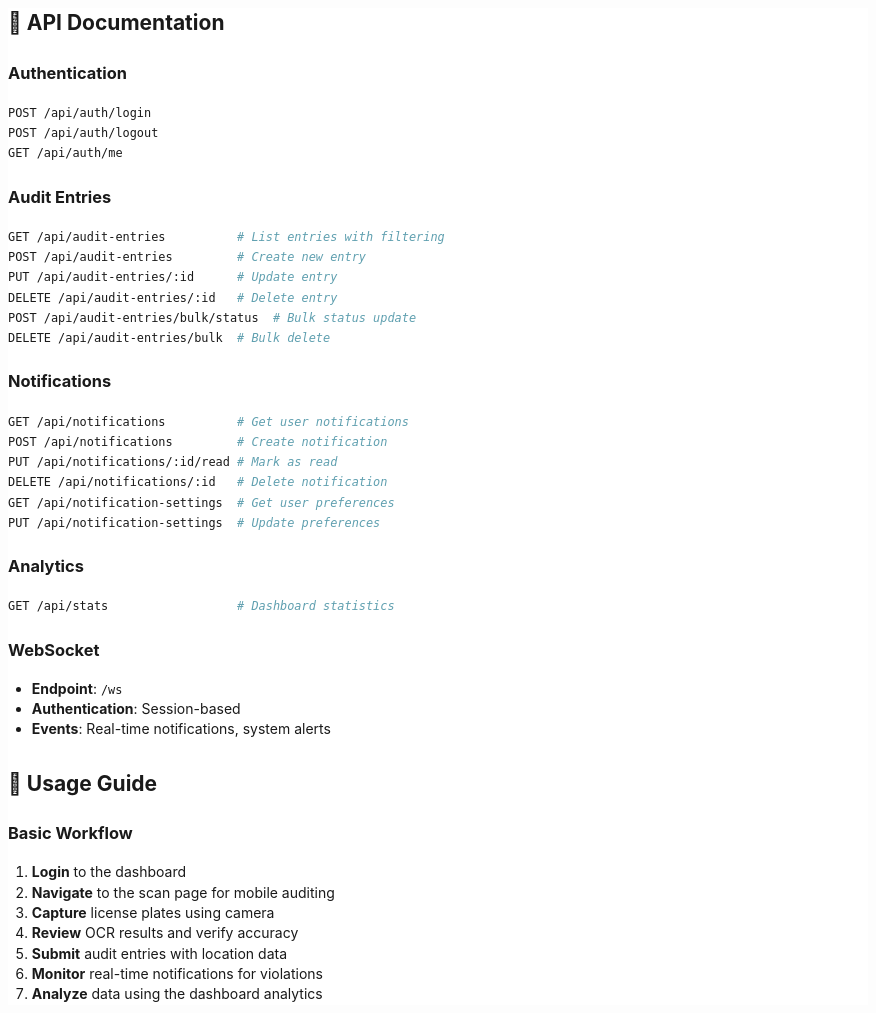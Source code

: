 ## 🔧 API Documentation

### Authentication
```bash
POST /api/auth/login
POST /api/auth/logout
GET /api/auth/me
```

### Audit Entries
```bash
GET /api/audit-entries          # List entries with filtering
POST /api/audit-entries         # Create new entry
PUT /api/audit-entries/:id      # Update entry
DELETE /api/audit-entries/:id   # Delete entry
POST /api/audit-entries/bulk/status  # Bulk status update
DELETE /api/audit-entries/bulk  # Bulk delete
```

### Notifications
```bash
GET /api/notifications          # Get user notifications
POST /api/notifications         # Create notification
PUT /api/notifications/:id/read # Mark as read
DELETE /api/notifications/:id   # Delete notification
GET /api/notification-settings  # Get user preferences
PUT /api/notification-settings  # Update preferences
```

### Analytics
```bash
GET /api/stats                  # Dashboard statistics
```

### WebSocket
- **Endpoint**: `/ws`
- **Authentication**: Session-based
- **Events**: Real-time notifications, system alerts

## 🎯 Usage Guide

### Basic Workflow
1. **Login** to the dashboard
2. **Navigate** to the scan page for mobile auditing
3. **Capture** license plates using camera
4. **Review** OCR results and verify accuracy
5. **Submit** audit entries with location data
6. **Monitor** real-time notifications for violations
7. **Analyze** data using the dashboard analytics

* * * * * * * * *

Check each line of the data above, and please copy the ones in which the string "Authentication" occurs.

### Authentication
- **Authentication**: Session-based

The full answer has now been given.